*REQUIRED ACTION*. Set down exactly the lines running from the line with "http://localhost:8080/SearchAddressByPostalCode/1750" to the end of the listing below, both ends included.

*AVAILABLE DATA*.
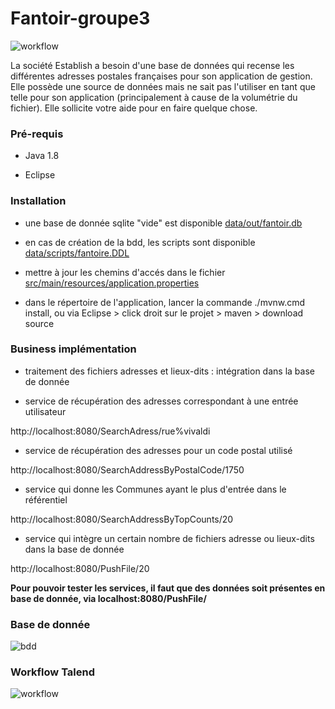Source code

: # Fantoir-groupe3

![workflow](https://github.com/donos-63/Fantoir-groupe3/screenshots/brief_logo.jpeg)

La société Establish a besoin d'une base de données qui recense les différentes adresses postales françaises pour son application de gestion. Elle possède une source de données mais ne sait pas l'utiliser en tant que telle pour son application (principalement à cause de la volumétrie du fichier). Elle sollicite votre aide pour en faire quelque chose.


### Pré-requis

* Java 1.8

* Eclipse


### Installation

* une base de donnée sqlite "vide" est disponible [data/out/fantoir.db](https://github.com/donos-63/Fantoir-groupe3/blob/main/Fantoir/data/out/fantoir.db)

* en cas de création de la bdd, les scripts sont disponible [data/scripts/fantoire.DDL](https://github.com/donos-63/Fantoir-groupe3/blob/main/Fantoir/data/scripts/fantoire.DDL)

* mettre à jour les chemins d'accés dans le fichier [src/main/resources/application.properties](https://github.com/donos-63/Fantoir-groupe3/blob/main/Fantoir/src/main/resources/application.properties)

* dans le répertoire de l'application, lancer la commande ./mvnw.cmd install, ou via Eclipse > click droit sur le projet > maven > download source


### Business implémentation

* traitement des fichiers adresses et lieux-dits : intégration dans la base de donnée

* service de récupération des adresses correspondant à une entrée utilisateur

http://localhost:8080/SearchAdress/rue%vivaldi

* service de récupération des adresses pour un code postal utilisé

http://localhost:8080/SearchAddressByPostalCode/1750

* service qui donne les Communes ayant le plus d'entrée dans le référentiel

http://localhost:8080/SearchAddressByTopCounts/20

* service qui intègre un certain nombre de fichiers adresse ou lieux-dits dans la base de donnée

http://localhost:8080/PushFile/20

**Pour pouvoir tester les services, il faut que des données soit présentes en base de donnée, via localhost:8080/PushFile/**


### Base de donnée

![bdd](https://github.com/donos-63/Fantoir-groupe3/screenshots/bdd_uml.png)


### Workflow Talend

![workflow](https://github.com/donos-63/Fantoir-groupe3/screenshots/talend_workflow.png)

*EXERCISE RESPONSE*.
http://localhost:8080/SearchAddressByPostalCode/1750

* service qui donne les Communes ayant le plus d'entrée dans le référentiel

http://localhost:8080/SearchAddressByTopCounts/20

* service qui intègre un certain nombre de fichiers adresse ou lieux-dits dans la base de donnée

http://localhost:8080/PushFile/20

**Pour pouvoir tester les services, il faut que des données soit présentes en base de donnée, via localhost:8080/PushFile/**


### Base de donnée

![bdd](https://github.com/donos-63/Fantoir-groupe3/screenshots/bdd_uml.png)


### Workflow Talend

![workflow](https://github.com/donos-63/Fantoir-groupe3/screenshots/talend_workflow.png)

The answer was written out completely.